## EXERCISE GOAL
Collect the lines of the entries where "définition" shows up.

[Stored data entries]

*** Block opens ***

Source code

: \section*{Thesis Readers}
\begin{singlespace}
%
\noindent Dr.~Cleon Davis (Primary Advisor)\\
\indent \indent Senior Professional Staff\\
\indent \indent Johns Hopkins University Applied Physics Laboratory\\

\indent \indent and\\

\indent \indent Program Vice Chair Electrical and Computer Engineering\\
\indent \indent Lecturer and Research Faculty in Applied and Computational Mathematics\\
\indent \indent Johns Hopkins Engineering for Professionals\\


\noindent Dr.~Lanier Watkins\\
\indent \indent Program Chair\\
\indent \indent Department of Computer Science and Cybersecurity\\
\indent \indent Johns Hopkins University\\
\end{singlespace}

*** Block closes ***
*** Block opens ***

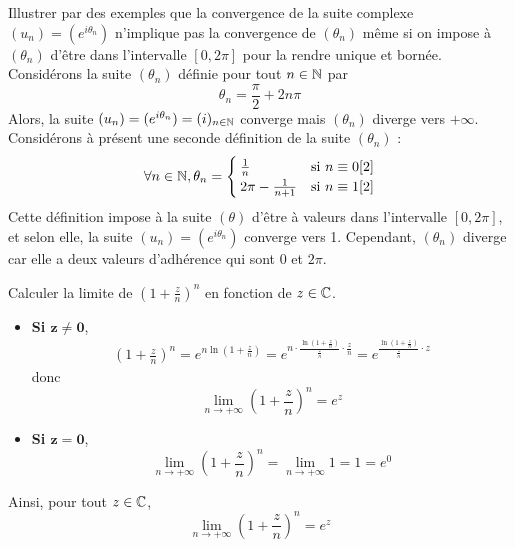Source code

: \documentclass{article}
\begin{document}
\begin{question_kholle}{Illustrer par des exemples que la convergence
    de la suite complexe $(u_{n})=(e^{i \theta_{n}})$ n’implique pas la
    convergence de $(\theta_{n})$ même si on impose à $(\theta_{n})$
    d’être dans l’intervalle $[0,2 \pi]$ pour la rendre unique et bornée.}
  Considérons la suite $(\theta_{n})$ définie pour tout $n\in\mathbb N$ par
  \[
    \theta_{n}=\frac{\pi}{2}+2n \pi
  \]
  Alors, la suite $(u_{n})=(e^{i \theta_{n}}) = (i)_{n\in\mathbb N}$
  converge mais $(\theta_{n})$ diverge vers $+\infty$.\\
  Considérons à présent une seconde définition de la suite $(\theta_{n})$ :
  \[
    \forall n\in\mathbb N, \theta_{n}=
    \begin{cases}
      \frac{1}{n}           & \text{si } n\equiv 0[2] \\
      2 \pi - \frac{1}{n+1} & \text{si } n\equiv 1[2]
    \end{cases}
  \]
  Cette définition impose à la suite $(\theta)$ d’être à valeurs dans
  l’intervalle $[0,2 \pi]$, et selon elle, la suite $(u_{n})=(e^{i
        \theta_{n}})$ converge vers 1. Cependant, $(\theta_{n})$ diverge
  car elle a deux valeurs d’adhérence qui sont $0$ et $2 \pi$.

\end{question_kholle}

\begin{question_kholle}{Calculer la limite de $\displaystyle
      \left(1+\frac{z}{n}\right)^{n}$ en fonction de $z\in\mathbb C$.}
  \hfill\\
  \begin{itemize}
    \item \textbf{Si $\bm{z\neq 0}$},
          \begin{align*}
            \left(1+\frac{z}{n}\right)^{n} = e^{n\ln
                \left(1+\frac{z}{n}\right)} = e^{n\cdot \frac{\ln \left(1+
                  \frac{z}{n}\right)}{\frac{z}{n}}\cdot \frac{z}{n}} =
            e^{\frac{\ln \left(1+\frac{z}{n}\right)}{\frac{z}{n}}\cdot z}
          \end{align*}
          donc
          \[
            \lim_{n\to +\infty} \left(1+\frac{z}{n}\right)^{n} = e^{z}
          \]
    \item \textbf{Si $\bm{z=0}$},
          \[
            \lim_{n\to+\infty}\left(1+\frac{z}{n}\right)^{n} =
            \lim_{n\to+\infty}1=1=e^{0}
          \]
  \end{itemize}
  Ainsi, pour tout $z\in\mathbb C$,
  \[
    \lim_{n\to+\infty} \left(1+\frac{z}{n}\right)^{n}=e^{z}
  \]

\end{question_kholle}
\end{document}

*** Block closes ***
*** Block opens ***

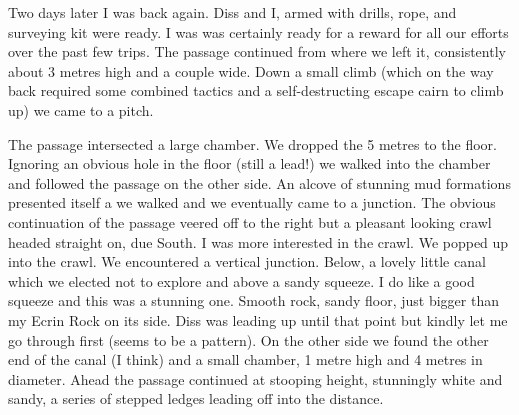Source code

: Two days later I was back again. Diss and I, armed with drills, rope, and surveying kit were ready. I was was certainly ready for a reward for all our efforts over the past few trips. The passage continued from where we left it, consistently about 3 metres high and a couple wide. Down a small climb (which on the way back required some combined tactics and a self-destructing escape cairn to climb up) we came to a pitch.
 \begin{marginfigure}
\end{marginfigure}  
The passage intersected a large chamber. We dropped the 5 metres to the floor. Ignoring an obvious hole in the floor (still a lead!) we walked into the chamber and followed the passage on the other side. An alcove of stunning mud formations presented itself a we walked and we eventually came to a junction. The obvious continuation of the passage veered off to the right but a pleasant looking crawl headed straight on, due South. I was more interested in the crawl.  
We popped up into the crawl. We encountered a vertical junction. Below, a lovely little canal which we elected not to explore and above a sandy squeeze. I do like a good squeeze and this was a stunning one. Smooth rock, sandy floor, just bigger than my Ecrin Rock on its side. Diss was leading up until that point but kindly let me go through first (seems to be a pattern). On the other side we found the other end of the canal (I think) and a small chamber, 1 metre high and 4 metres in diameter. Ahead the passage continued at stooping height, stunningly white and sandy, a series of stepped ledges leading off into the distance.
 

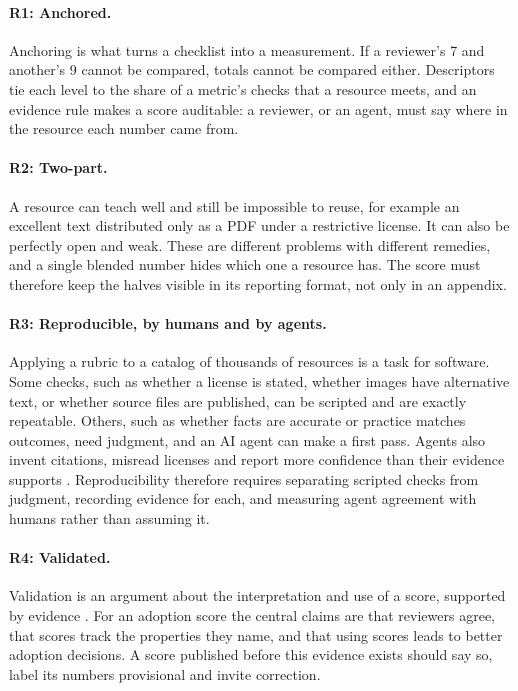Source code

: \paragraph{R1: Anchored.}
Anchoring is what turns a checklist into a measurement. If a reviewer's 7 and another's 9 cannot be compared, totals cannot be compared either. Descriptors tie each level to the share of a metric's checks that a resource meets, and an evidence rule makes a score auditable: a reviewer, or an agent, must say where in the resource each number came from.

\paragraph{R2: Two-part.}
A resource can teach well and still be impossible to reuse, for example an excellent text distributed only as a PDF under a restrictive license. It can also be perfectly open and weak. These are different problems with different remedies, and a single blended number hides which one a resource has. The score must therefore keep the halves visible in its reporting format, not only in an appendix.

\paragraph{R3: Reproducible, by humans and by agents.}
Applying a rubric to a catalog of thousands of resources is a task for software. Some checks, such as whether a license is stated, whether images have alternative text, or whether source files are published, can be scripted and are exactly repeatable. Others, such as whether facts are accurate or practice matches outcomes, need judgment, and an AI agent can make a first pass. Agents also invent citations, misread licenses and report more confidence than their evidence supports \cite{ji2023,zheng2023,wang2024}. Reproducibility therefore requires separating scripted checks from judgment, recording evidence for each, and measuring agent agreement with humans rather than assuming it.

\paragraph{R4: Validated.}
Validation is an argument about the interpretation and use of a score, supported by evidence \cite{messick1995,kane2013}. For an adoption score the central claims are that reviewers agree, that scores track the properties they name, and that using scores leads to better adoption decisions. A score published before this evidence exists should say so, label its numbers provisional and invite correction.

*** Block closes ***

## ANSWER SPACE
  Considérons à présent une seconde définition de la suite $(\theta_{n})$ :
  Cette définition impose à la suite $(\theta)$ d’être à valeurs dans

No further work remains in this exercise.